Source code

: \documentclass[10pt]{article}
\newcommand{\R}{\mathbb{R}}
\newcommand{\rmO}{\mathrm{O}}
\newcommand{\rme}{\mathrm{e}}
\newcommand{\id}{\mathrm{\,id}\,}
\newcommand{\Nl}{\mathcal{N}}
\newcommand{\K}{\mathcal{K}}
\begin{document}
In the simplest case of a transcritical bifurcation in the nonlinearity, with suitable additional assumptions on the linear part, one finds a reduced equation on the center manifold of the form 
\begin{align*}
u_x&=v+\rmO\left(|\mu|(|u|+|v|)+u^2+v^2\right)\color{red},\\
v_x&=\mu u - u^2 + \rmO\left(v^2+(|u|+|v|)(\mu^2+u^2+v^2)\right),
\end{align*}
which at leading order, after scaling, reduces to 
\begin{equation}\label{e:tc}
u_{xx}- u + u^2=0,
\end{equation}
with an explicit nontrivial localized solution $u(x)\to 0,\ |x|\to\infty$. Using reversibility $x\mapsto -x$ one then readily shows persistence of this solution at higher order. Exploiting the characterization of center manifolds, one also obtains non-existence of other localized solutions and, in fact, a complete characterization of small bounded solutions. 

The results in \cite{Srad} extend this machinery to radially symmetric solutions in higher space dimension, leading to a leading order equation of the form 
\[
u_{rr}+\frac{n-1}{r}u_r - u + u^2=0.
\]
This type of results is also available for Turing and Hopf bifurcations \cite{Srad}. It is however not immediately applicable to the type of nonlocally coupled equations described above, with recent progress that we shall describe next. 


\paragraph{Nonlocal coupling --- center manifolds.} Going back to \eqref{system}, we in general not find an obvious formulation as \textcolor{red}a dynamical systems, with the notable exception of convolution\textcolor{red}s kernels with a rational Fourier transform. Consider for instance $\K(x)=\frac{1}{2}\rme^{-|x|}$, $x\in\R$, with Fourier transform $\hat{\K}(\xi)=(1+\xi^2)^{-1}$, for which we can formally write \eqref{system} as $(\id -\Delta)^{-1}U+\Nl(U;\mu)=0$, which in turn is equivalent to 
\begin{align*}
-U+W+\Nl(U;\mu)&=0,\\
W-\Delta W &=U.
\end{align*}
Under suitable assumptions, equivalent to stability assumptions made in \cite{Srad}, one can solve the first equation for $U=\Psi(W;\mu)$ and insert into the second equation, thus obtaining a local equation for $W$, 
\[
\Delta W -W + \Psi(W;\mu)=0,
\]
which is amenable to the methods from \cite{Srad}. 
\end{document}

----

◆ Task directions
A bare number is the whole answer: the tally of lines in the listing above that include "leading".

◆ Task response
2